- [WORK REQUIRED]
Go over each line of the entries below, count those with "begin", and give only the count.
---- RECORDS FOR PROCESSING
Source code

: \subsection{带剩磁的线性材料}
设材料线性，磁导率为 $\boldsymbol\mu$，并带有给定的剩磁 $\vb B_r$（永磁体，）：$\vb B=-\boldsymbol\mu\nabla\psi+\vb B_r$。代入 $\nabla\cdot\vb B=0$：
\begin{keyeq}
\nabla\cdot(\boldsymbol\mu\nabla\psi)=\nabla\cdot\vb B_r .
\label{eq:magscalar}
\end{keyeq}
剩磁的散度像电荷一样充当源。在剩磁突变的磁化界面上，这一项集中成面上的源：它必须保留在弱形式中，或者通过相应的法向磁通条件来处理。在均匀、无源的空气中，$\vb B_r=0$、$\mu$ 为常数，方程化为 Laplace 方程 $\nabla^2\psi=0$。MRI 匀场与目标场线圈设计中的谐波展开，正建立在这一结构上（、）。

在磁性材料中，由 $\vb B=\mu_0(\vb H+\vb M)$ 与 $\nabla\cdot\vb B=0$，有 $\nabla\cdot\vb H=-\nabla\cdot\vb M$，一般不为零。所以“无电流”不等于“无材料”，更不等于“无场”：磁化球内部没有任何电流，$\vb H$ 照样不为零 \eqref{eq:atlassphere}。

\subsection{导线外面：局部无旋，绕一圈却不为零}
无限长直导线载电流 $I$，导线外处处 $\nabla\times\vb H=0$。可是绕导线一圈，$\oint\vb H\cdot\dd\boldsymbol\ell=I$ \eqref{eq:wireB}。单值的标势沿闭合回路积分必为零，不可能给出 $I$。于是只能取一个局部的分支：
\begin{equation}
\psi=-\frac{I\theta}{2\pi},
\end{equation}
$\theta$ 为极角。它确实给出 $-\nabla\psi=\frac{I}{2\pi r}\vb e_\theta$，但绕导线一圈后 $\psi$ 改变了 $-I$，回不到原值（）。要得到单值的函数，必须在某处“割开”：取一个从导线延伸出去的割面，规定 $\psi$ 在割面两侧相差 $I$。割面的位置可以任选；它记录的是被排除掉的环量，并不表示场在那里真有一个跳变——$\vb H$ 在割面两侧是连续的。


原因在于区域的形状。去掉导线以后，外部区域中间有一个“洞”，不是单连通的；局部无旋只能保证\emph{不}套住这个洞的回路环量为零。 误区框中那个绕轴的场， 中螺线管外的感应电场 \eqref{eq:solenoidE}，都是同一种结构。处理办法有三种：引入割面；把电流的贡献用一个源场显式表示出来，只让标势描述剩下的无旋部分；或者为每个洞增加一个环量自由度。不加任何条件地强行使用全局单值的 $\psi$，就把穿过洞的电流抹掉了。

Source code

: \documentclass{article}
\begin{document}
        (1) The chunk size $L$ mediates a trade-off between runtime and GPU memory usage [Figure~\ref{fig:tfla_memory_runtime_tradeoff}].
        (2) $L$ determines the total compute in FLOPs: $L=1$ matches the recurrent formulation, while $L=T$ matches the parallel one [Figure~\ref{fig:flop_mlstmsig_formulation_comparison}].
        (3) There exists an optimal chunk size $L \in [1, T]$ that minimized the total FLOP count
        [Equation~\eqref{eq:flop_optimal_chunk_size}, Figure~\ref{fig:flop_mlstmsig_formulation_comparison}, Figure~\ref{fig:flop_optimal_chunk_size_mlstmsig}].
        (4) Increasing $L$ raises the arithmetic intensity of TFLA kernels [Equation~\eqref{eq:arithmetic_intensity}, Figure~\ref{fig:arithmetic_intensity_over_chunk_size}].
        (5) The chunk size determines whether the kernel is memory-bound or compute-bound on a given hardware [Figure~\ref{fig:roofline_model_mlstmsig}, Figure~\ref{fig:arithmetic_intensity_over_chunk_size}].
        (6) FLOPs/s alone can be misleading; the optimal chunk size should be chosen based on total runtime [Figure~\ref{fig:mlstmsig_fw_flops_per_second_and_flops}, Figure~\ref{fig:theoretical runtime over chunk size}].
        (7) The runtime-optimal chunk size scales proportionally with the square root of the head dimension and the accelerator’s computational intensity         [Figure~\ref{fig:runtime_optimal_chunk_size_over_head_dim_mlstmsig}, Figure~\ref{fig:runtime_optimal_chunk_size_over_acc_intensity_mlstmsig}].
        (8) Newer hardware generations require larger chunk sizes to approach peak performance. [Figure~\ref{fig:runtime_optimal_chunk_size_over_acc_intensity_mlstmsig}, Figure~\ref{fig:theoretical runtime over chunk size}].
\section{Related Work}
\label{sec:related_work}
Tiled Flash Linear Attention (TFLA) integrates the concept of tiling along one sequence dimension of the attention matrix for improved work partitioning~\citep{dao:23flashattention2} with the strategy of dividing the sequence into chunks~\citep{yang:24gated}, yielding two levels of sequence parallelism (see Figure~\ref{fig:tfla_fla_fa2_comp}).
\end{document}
--------
- [RESULT BELOW]
3